Along our Upper Squamish roadsides, salal is often the background to an abundant autumn display of snowberries -- the plant chosen to represent Sagittarius.



You can view it in progress here.

Jupiter, the planetary ruler of this sign, is the champion of berries of all kinds so I couldn't miss with this choice. I know snowberries from our years in the East and, wisely I think, never gave them a taste. I don't remember their growing as abundantly there as they do in our coastal valleys. The sight of them hanging in bright white bundles against the rich dark coppers, deep magentas, and olive-blacks of wet fading leaves has always stirred me.

Wednesday, September 22, 2010

I spy...tiny little eyes

I've noticed the Province of BC has a new tourism ad based on the children's game, "I spy...." That's the game in which one person says, "I spy something purple..." (for example) and everyone else looks around and tries to guess what it is.

Nice try, BC, but not as truly spectacular as the real-life game I witnessed one hot day on a crowded bus played by an enthusiastic father and his two small sons. The dad spoke with an English accent and had a unique (English?) twist on the script, at least one I'd never heard before. His opening line was, "I spy with my tiny little eyes..." I wondered if he was on leave from the Royal Shakespeare Company -- he was that into the whole drama of the thing. The 5-year-old could barely wait his turn and had a witty originality in the objects he selected. The 3-year-old enchanted with his carefully enunciated lisp: "I thspy wiff my tiny little eyeth." Everyone in the front of the bus, including a tough-looking tattooed adolescent, was completely mesmerized.

The tourism ad and the memory of the tiny little eyes brought to mind a painting I'd made in 2007, another under the heading of "I couldn't resist giving it a try." I assembled all my cat figurines (most of them gifts, one hand-me-down, one outright purchase) and a bunch of semi-related stuff and tried to bring them all together. The outcome is "White Cats and Rumi-Blue" -- with a salute to my friend Rumi, originally a work-buddy with whom there was an instant bond on the subjects of cats and the mellow softer-than-navy colour that pervades this painting.

I know everything that's wrong here...so many objects, so many tiny little eyes...but I still like the cats and the colour!
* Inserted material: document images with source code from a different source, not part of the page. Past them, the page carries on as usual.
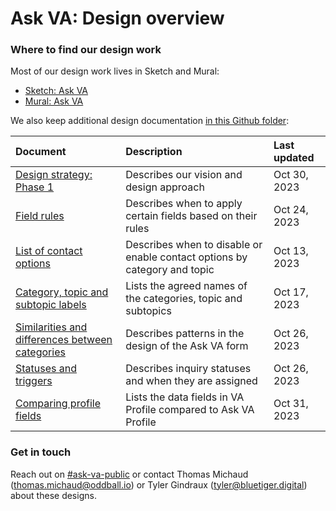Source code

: # Ask VA: Design overview

### Where to find our design work

Most of our design work lives in Sketch and Mural:
- [Sketch: Ask VA](https://sketch.com/workspace/c99d3e96-7c23-4210-b173-92a2b73a8788/p/618e342d-e90e-48d9-8457-d2c08deae9aa)
- [Mural: Ask VA](https://app.mural.co/t/departmentofveteransaffairs9999/r/1686859097688)

We also keep additional design documentation [in this Github folder](https://github.com/department-of-veterans-affairs/va.gov-team/edit/master/products/ask-va/design):

|Document|Description|Last updated|
|:--|:--|:--|
|[Design strategy: Phase 1](https://github.com/department-of-veterans-affairs/va.gov-team/blob/master/products/ask-va/design/Design%20strategy%3A%20Phase%201.md)|Describes our vision and design approach|Oct 30, 2023|
|[Field rules](https://github.com/department-of-veterans-affairs/va.gov-team/blob/master/products/ask-va/design/Field%20rules.md)|Describes when to apply certain fields based on their rules|Oct 24, 2023|
|[List of contact options](https://github.com/department-of-veterans-affairs/va.gov-team/blob/master/products/ask-va/design/List%20of%20contact%20options.md)|Describes when to disable or enable contact options by category and topic|Oct 13, 2023|
|[Category, topic and subtopic labels](https://github.com/department-of-veterans-affairs/va.gov-team/blob/master/products/ask-va/design/Category%2C%20topic%20and%20subtopic%20labels.md)|Lists the agreed names of the categories, topic and subtopics|Oct 17, 2023|
|[Similarities and differences between categories](https://github.com/department-of-veterans-affairs/va.gov-team/blob/master/products/ask-va/design/Similarities%20and%20differences%20between%20categories.md)|Describes patterns in the design of the Ask VA form|Oct 26, 2023|
|[Statuses and triggers](https://github.com/department-of-veterans-affairs/va.gov-team/blob/master/products/ask-va/design/Statuses%20and%20triggers.md)|Describes inquiry statuses and when they are assigned|Oct 26, 2023|
|[Comparing profile fields](https://github.com/department-of-veterans-affairs/va.gov-team/blob/master/products/ask-va/design/Comparing%20profile%20fields.md)|Lists the data fields in VA Profile compared to Ask VA Profile|Oct 31, 2023|

### Get in touch
Reach out on [#ask-va-public](https://dsva.slack.com/archives/C05A2F6DEAE) or contact Thomas Michaud (thomas.michaud@oddball.io) or Tyler Gindraux (tyler@bluetiger.digital) about these designs.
I thought I'd learned the lesson with a 2009 painting, "The Wishful Bird" ...but still too many small fiddly details.

The little guys below arrived too late for the "White Cats" painting -- a parting gift received as I walked out the retirement door at the end of 2009. I spy their tiny little eyes and know that I can just enjoy them without trying to put them in a painting.